- [Task brief] Look through the data below and report how many lines include "class". Only the number should be given.
─── Records supplied ───
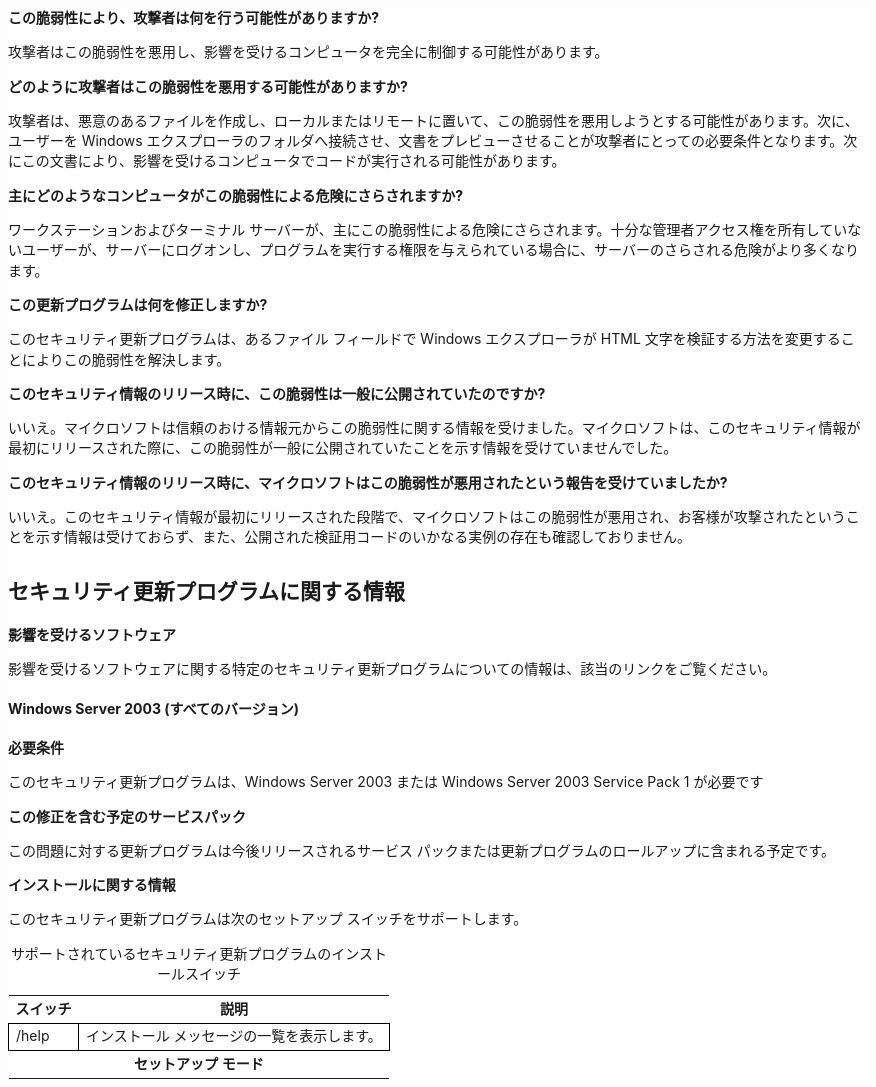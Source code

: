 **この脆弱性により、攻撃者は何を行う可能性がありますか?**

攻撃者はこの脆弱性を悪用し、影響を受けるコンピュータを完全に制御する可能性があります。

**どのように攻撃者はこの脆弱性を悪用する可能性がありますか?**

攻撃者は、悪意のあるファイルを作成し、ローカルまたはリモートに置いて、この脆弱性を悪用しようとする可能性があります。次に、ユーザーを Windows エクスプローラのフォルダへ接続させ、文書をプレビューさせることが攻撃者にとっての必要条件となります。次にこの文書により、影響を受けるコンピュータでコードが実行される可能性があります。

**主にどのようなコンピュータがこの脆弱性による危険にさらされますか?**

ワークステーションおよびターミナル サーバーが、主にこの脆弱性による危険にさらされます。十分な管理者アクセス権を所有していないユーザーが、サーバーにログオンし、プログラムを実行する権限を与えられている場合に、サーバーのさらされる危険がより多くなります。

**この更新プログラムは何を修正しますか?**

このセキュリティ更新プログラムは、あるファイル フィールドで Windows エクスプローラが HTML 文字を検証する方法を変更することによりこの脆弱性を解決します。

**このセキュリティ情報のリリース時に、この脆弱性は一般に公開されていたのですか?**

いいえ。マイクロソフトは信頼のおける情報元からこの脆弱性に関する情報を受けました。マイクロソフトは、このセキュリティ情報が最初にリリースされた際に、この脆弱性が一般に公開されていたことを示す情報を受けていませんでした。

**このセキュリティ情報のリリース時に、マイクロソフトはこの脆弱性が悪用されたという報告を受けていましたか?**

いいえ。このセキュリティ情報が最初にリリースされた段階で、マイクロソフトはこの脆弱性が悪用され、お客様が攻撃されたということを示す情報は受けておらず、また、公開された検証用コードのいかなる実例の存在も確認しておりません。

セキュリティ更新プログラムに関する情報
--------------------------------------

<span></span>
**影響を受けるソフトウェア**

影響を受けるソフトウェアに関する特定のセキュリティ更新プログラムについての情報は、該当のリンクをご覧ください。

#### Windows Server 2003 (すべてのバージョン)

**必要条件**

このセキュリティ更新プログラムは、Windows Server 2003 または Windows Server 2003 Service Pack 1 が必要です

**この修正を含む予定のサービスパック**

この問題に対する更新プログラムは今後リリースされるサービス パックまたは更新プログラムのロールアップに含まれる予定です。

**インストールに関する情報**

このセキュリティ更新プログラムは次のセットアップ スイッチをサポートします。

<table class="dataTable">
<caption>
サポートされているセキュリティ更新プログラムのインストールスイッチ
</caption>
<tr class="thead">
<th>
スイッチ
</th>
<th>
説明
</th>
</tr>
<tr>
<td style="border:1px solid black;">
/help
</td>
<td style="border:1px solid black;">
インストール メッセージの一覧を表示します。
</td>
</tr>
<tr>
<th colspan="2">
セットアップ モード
───
- [Response to the task] 2